Zulip Chat Archive

Stream: general

Topic: grind failures

Michael Stoll (Nov 27 2025 at 20:05):

(Maybe it is useful to have a thread that collects (perceived) failures of grind.)

I'm surprised that grind does not do the following :

import Mathlib

example {ε : ℝ} (hε : 0 < ε) : 0 < ε / 2 := by
  try grind -- fails
  linarith -- works
  --  exact half_pos hε -- also works

(Even grind [half_pos] fails here.)

Here are some variants.

import Mathlib.Algebra.Order.Field.Basic

variable {R : Type} [Field R] [LinearOrder R] [IsStrictOrderedRing R]
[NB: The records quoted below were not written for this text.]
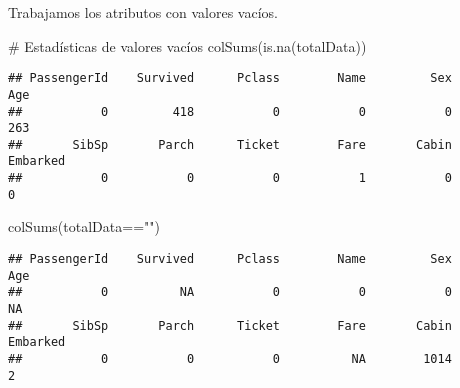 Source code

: \documentclass[]{article}
\newenvironment{Shaded}{\begin{snugshade}}{\end{snugshade}}
\newcommand{\CommentTok}[1]{\textcolor[rgb]{0.50,0.62,0.50}{#1}}
\newcommand{\DataTypeTok}[1]{\textcolor[rgb]{0.87,0.87,0.75}{#1}}
\newcommand{\KeywordTok}[1]{\textcolor[rgb]{0.94,0.87,0.69}{#1}}
\newcommand{\NormalTok}[1]{\textcolor[rgb]{0.80,0.80,0.80}{#1}}
\newcommand{\OperatorTok}[1]{\textcolor[rgb]{0.94,0.94,0.82}{#1}}
\newcommand{\StringTok}[1]{\textcolor[rgb]{0.80,0.58,0.58}{#1}}
\begin{document}
Trabajamos los atributos con valores vacíos.

\begin{Shaded}
\begin{Highlighting}[]
\CommentTok{\# Estadísticas de valores vacíos}
\KeywordTok{colSums}\NormalTok{(}\KeywordTok{is.na}\NormalTok{(totalData))}
\end{Highlighting}
\end{Shaded}

\begin{verbatim}
## PassengerId    Survived      Pclass        Name         Sex         Age 
##           0         418           0           0           0         263 
##       SibSp       Parch      Ticket        Fare       Cabin    Embarked 
##           0           0           0           1           0           0
\end{verbatim}

\begin{Shaded}
\begin{Highlighting}[]
\KeywordTok{colSums}\NormalTok{(totalData}\OperatorTok{==}\StringTok{""}\NormalTok{)}
\end{Highlighting}
\end{Shaded}

\begin{verbatim}
## PassengerId    Survived      Pclass        Name         Sex         Age 
##           0          NA           0           0           0          NA 
##       SibSp       Parch      Ticket        Fare       Cabin    Embarked 
##           0           0           0          NA        1014           2
\end{verbatim}

\begin{Shaded}
\end{Shaded}
\end{document}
lemma foo {ε : R} (hε : 0 < ε) : 0 < ε / 2 := by
  try grind [half_pos] -- fails
  exact half_pos hε

example {ε : R} (hε : 0 < ε) : 0 < 2 * ε := by
  grind -- works

example {ε : R} (hε : 0 < ε) : 0 < 2⁻¹ * ε := by
  try grind -- fails
  grind [Left.mul_pos] -- succeeds

example : (0 : R) < 2⁻¹ := by
  grind -- works

Michael Stoll (Nov 27 2025 at 20:15):

Another example showing that grind has problems with halves:

import Mathlib

example {a b x : ℝ} (ha : a < x / 2) (hb : b < x / 2) : a + b < x := by
  grind -- fails

Ilmārs Cīrulis (Nov 27 2025 at 22:03):

This works:

import Mathlib

example {a b x : ℝ} (ha : a < x / 2) (hb : b < x / 2) : a + b < x := by
  have h := add_halves x
  grind [add_lt_add]

But this doesn't:

import Mathlib

example {a b x : ℝ} (ha : a < x / 2) (hb : b < x / 2) : a + b < x := by
  grind [add_lt_add, add_halves]

Ilmārs Cīrulis (Nov 27 2025 at 22:04):

Not saying this is failure, more like a curiosity (for me).

Moritz Doll (Nov 28 2025 at 04:17):

Michael Stoll said:

(Maybe it is useful to have a thread that collects (perceived) failures of grind.)

I'm surprised that grind does not do the following :

import Mathlib

example {ε : ℝ} (hε : 0 < ε) : 0 < ε / 2 := by
  try grind -- fails
  linarith -- works
  --  exact half_pos hε -- also works

(Even grind [half_pos] fails here.)

Here are some variants.

import Mathlib.Algebra.Order.Field.Basic

variable {R : Type} [Field R] [LinearOrder R] [IsStrictOrderedRing R]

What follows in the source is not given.